-- DATASET EXTRACT follows --
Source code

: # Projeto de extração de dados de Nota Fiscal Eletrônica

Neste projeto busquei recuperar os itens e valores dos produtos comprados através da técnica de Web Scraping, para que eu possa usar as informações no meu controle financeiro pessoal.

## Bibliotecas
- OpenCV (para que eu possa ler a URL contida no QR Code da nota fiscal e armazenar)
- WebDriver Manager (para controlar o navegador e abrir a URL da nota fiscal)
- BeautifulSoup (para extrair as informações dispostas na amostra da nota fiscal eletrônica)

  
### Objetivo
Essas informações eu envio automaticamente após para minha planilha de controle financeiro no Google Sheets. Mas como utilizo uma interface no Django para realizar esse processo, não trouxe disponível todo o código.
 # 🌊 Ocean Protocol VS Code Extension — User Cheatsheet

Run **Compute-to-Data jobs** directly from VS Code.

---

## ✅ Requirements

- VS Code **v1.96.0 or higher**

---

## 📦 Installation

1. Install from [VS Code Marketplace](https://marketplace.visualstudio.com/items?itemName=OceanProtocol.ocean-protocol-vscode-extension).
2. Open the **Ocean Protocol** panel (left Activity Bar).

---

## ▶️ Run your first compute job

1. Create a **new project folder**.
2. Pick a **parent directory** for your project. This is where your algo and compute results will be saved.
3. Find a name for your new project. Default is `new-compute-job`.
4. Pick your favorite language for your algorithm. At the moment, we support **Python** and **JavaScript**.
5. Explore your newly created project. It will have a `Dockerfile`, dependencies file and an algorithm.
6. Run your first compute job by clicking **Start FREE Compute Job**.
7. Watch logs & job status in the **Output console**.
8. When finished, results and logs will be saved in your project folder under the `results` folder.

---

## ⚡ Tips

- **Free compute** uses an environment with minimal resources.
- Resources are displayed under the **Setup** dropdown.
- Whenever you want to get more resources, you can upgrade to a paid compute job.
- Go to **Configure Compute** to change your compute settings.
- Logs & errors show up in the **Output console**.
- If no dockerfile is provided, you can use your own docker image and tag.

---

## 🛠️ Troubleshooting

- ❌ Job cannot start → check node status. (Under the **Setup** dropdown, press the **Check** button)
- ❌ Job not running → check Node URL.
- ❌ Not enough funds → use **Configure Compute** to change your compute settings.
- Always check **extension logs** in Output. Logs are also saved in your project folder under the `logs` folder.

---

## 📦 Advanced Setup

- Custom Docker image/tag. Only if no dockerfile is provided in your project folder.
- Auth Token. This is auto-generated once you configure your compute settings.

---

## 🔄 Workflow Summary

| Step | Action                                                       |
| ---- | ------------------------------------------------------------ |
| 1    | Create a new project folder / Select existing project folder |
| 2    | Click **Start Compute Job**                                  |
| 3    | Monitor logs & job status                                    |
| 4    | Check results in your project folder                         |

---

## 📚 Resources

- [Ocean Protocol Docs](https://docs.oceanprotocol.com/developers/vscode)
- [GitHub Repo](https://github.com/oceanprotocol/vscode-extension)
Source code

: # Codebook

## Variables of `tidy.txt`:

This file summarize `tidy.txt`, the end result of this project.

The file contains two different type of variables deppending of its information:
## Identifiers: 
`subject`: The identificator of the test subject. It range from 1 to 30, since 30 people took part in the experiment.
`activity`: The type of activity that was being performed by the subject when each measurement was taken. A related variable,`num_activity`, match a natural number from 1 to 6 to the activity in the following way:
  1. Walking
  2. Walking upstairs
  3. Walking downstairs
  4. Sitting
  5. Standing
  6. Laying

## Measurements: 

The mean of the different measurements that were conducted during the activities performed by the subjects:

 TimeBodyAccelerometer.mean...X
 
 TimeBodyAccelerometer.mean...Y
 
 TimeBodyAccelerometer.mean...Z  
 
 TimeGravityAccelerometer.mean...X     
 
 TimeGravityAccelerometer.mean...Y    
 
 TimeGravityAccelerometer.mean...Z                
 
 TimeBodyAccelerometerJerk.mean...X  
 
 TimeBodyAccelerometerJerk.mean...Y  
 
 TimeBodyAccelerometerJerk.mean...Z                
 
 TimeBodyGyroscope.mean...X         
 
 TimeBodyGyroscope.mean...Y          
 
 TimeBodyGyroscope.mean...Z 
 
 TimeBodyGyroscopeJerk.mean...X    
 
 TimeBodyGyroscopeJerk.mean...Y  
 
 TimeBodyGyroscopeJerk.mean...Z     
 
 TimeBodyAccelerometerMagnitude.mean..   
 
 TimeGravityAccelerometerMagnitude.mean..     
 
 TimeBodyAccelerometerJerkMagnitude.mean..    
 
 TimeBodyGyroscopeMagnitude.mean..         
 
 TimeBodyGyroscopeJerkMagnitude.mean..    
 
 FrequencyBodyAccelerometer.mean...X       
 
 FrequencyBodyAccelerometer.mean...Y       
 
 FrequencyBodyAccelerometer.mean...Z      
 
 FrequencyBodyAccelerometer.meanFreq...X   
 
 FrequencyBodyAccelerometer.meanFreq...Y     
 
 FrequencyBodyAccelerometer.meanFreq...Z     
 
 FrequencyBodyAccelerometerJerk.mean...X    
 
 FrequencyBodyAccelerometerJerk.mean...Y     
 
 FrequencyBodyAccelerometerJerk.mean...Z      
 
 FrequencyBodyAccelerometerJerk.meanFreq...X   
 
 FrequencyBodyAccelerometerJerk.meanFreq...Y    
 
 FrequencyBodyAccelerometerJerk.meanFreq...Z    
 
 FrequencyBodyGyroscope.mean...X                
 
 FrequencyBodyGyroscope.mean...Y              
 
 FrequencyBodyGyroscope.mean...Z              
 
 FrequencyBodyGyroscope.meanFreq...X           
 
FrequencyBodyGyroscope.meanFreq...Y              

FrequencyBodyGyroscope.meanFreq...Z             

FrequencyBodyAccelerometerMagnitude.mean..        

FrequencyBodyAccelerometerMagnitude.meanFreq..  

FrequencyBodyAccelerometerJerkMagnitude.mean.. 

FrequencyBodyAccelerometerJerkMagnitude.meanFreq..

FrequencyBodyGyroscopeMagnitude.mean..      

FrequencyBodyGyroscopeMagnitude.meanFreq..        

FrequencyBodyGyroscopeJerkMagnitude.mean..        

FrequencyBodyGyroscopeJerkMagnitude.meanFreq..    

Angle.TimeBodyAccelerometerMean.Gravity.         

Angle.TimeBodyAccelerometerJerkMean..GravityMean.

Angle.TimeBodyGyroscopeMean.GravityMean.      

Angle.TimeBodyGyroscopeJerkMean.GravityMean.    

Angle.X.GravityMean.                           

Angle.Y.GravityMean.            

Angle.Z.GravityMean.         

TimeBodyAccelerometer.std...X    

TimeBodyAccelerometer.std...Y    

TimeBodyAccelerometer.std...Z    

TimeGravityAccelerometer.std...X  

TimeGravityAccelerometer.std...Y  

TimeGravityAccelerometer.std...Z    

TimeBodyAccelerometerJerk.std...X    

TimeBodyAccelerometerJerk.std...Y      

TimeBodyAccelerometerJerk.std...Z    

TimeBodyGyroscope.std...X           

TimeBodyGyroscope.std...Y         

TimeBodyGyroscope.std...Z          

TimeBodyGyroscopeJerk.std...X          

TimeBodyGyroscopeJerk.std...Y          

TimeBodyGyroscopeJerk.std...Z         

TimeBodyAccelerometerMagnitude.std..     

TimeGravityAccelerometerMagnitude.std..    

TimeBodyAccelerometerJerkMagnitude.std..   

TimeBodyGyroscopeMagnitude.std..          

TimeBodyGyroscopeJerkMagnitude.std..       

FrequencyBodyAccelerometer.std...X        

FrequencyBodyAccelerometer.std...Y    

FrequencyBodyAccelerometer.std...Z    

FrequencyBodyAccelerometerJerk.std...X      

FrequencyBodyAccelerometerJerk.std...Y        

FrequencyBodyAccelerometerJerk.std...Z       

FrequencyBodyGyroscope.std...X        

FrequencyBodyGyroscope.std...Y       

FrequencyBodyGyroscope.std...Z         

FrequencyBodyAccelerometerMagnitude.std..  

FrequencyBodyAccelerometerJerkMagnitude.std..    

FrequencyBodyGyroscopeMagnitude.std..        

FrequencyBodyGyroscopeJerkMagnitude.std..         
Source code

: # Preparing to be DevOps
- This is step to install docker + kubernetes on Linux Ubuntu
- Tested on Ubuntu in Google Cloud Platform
-- DATASET EXTRACT concluded --
§ WHAT TO DO
Collect from the data above every line that includes "informações".

§ SOLVED EXERCISE
Neste projeto busquei recuperar os itens e valores dos produtos comprados através da técnica de Web Scraping, para que eu possa usar as informações no meu controle financeiro pessoal.
- BeautifulSoup (para extrair as informações dispostas na amostra da nota fiscal eletrônica)
Essas informações eu envio automaticamente após para minha planilha de controle financeiro no Google Sheets. Mas como utilizo uma interface no Django para realizar esse processo, não trouxe disponível todo o código.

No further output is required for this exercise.